Posted: Tue Sep 23, 2025 2:48 pm
by therewillbeblus
IFF Boston announced the lineup for the first part of the festival (Oct 9-12 at the Brattle):

AFTER THE HUNT
BLUE MOON
IF I HAD LEGS I’D KICK YOU
IT WAS JUST AN ACCIDENT
THE MASTERMIND
SENTIMENTAL VALUE
WAKE UP DEAD MAN: A KNIVES OUT MYSTERY

Re: Festival Circuit 2025

Posted: Thu Sep 25, 2025 12:59 am
by hearthesilence
It's pretty amazing how the economics of the NYFF has changed so much albeit very gradually over the past 15 years. It was reportedly coming up short financially speaking at the end of the '00s, so the first noticeable changes were probably done to address that. In previous years, they seemed to make a genuine attempt to fill very seat via rush tickets and they even tried extensive last-minute free ticket giveaways in 2010. (IIRC, there was a long tradition of making every Main Slate film accessible to, say, poor film students by making at least fifty rush tickets available to all of them.) But beginning in 2011, they started cutting back on rush tickets, and empty seats became noticeable at screenings where they weren't offered. On top of that, prices have steadily increased - understandable, but it's actually outpaced even the sharp inflation rates of recent years- $20 was the standard general public ticket price in 2009, equal to $30 today when you punch it in an inflation calculator, but this year that price is now $35.

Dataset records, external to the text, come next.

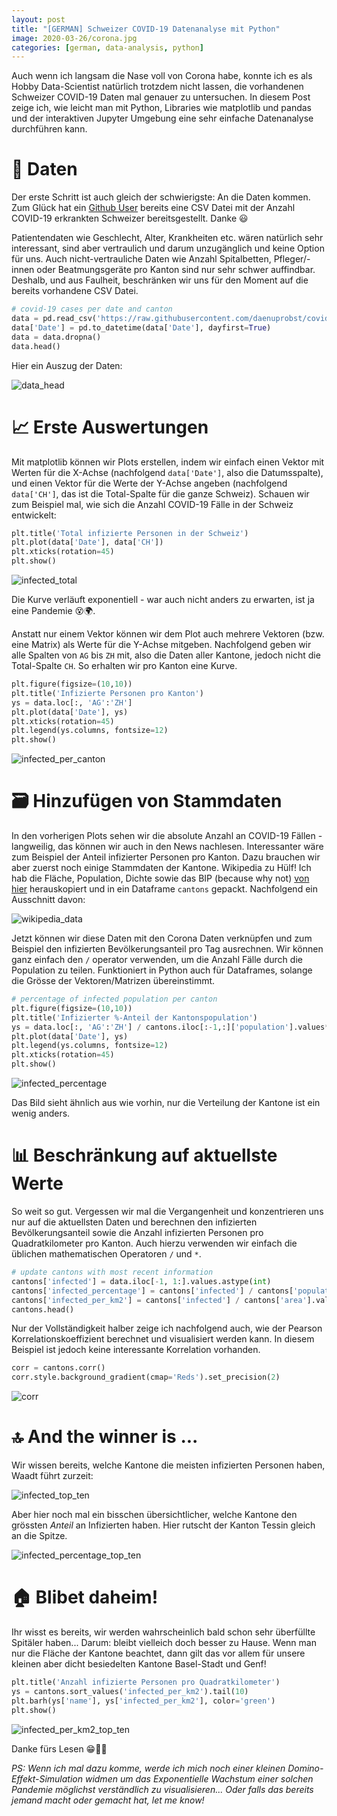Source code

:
 ```yaml
---
layout: post
title: "[GERMAN] Schweizer COVID-19 Datenanalyse mit Python"
image: 2020-03-26/corona.jpg
categories: [german, data-analysis, python]
---
```


Auch wenn ich langsam die Nase voll von Corona habe, konnte ich es als Hobby Data-Scientist natürlich trotzdem nicht lassen, die vorhandenen Schweizer COVID-19 Daten mal genauer zu untersuchen. In diesem Post zeige ich, wie leicht man mit Python, Libraries wie matplotlib und pandas und der interaktiven Jupyter Umgebung eine sehr einfache Datenanalyse durchführen kann.

# 📜 Daten
Der erste Schritt ist auch gleich der schwierigste: An die Daten kommen.
Zum Glück hat ein [Github User](https://github.com/daenuprobst/covid19-cases-switzerland) bereits eine CSV Datei mit der Anzahl COVID-19 erkrankten Schweizer bereitsgestellt. Danke 😃

Patientendaten wie Geschlecht, Alter, Krankheiten etc. wären natürlich sehr interessant, sind aber vertraulich und darum unzugänglich und keine Option für uns.
Auch nicht-vertrauliche Daten wie Anzahl Spitalbetten, Pfleger/-innen oder Beatmungsgeräte pro Kanton sind nur sehr schwer auffindbar.
Deshalb, und aus Faulheit, beschränken wir uns für den Moment auf die bereits vorhandene CSV Datei.

```python
# covid-19 cases per date and canton
data = pd.read_csv('https://raw.githubusercontent.com/daenuprobst/covid19-cases-switzerland/master/covid19_cases_switzerland.csv')
data['Date'] = pd.to_datetime(data['Date'], dayfirst=True)
data = data.dropna()
data.head()
```

Hier ein Auszug der Daten:

![data_head](/images/2020-03-26/data_head.jpg)

# 📈 Erste Auswertungen 
Mit matplotlib können wir Plots erstellen, indem wir einfach einen Vektor mit Werten für die X-Achse (nachfolgend `data['Date']`, also die Datumsspalte), und einen Vektor für die Werte der Y-Achse angeben (nachfolgend `data['CH']`, das ist die Total-Spalte für die ganze Schweiz). Schauen wir zum Beispiel mal, wie sich die Anzahl COVID-19 Fälle in der Schweiz entwickelt:

```python
plt.title('Total infizierte Personen in der Schweiz')
plt.plot(data['Date'], data['CH'])
plt.xticks(rotation=45)
plt.show()
```

![infected_total](/images/2020-03-26/infected_total.jpg)

Die Kurve verläuft exponentiell - war auch nicht anders zu erwarten, ist ja eine Pandemie 😵🌍.

Anstatt nur einem Vektor können wir dem Plot auch mehrere Vektoren (bzw. eine Matrix) als Werte für die Y-Achse mitgeben. Nachfolgend geben wir alle Spalten von `AG` bis `ZH` mit, also die Daten aller Kantone, jedoch nicht die Total-Spalte `CH`. So erhalten wir pro Kanton eine Kurve.

```python
plt.figure(figsize=(10,10))
plt.title('Infizierte Personen pro Kanton')
ys = data.loc[:, 'AG':'ZH']
plt.plot(data['Date'], ys)
plt.xticks(rotation=45)
plt.legend(ys.columns, fontsize=12)
plt.show()
```

![infected_per_canton](/images/2020-03-26/infected_per_canton.jpg)

# 🗃️ Hinzufügen von Stammdaten
In den vorherigen Plots sehen wir die absolute Anzahl an COVID-19 Fällen - langweilig, das können wir auch in den News nachlesen. Interessanter wäre zum Beispiel der Anteil infizierter Personen pro Kanton. Dazu brauchen wir aber zuerst noch einige Stammdaten der Kantone. Wikipedia zu Hülf! Ich hab die Fläche, Population, Dichte sowie das BIP (because why not) [von hier](https://en.wikipedia.org/wiki/Cantons_of_Switzerland) herauskopiert und in ein Dataframe `cantons` gepackt. Nachfolgend ein Ausschnitt davon:

![wikipedia_data](/images/2020-03-26/wikipedia_data.jpg)

Jetzt können wir diese Daten mit den Corona Daten verknüpfen und zum Beispiel den infizierten Bevölkerungsanteil pro Tag ausrechnen. Wir können ganz einfach den `/` operator verwenden, um die Anzahl Fälle durch die Population zu teilen. Funktioniert in Python auch für Dataframes, solange die Grösse der Vektoren/Matrizen übereinstimmt.

```python
# percentage of infected population per canton
plt.figure(figsize=(10,10))
plt.title('Infizierter %-Anteil der Kantonspopulation')
ys = data.loc[:, 'AG':'ZH'] / cantons.iloc[:-1,:]['population'].values*100 #iloc to remove the CH column
plt.plot(data['Date'], ys)
plt.legend(ys.columns, fontsize=12)
plt.xticks(rotation=45)
plt.show()
```

![infected_percentage](/images/2020-03-26/infected_percentage.jpg)

Das Bild sieht ähnlich aus wie vorhin, nur die Verteilung der Kantone ist ein wenig anders. 

# 📊 Beschränkung auf aktuellste Werte
So weit so gut. Vergessen wir mal die Vergangenheit und konzentrieren uns nur auf die aktuellsten Daten und berechnen den infizierten Bevölkerungsanteil sowie die Anzahl infizierten Personen pro Quadratkilometer pro Kanton. Auch hierzu verwenden wir einfach die üblichen mathematischen Operatoren `/` und `*`.

```python
# update cantons with most recent information
cantons['infected'] = data.iloc[-1, 1:].values.astype(int)
cantons['infected_percentage'] = cantons['infected'] / cantons['population'].values*100
cantons['infected_per_km2'] = cantons['infected'] / cantons['area'].values
cantons.head()
```

Nur der Vollständigkeit halber zeige ich nachfolgend auch, wie der Pearson Korrelationskoeffizient berechnet und visualisiert werden kann. In diesem Beispiel ist jedoch keine interessante Korrelation vorhanden.

```python
corr = cantons.corr()
corr.style.background_gradient(cmap='Reds').set_precision(2)
```

![corr](/images/2020-03-26/corr.jpg)

# 🔝 And the winner is ...

Wir wissen bereits, welche Kantone die meisten infizierten Personen haben, Waadt führt zurzeit:

![infected_top_ten](/images/2020-03-26/infected_top_ten.jpg)

Aber hier noch mal ein bisschen übersichtlicher, welche Kantone den grössten *Anteil* an Infizierten haben. Hier rutscht der Kanton Tessin gleich an die Spitze.

![infected_percentage_top_ten](/images/2020-03-26/infected_percentage_top_ten.jpg)

# 🏠 Blibet daheim!
Ihr wisst es bereits, wir werden wahrscheinlich bald schon sehr überfüllte Spitäler haben... Darum: bleibt vielleich doch besser zu Hause. Wenn man nur die Fläche der Kantone beachtet, dann gilt das vor allem für unsere kleinen aber dicht besiedelten Kantone Basel-Stadt und Genf!

```python
plt.title('Anzahl infizierte Personen pro Quadratkilometer')
ys = cantons.sort_values('infected_per_km2').tail(10)
plt.barh(ys['name'], ys['infected_per_km2'], color='green')
plt.show()
```

![infected_per_km2_top_ten](/images/2020-03-26/infected_per_km2_top_ten.jpg)

Danke fürs Lesen 😁✌🏻


_PS: Wenn ich mal dazu komme, werde ich mich noch einer kleinen Domino-Effekt-Simulation widmen um das Exponentielle Wachstum einer solchen Pandemie möglichst verständlich zu visualisieren... Oder falls das bereits jemand macht oder gemacht hat, let me know!_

And yet they're having a much easier time selling out screenings than ever before - pretty much everything I wanted to get into were already gone by the time they got to the final member pre-sales, never mind the general public sale. Given the increase in demand, it's not too surprising that they've also done away with most of their free talks - they still have a lot of panels, but most of them now require paid admission, about the same you'd pay for the revival screenings.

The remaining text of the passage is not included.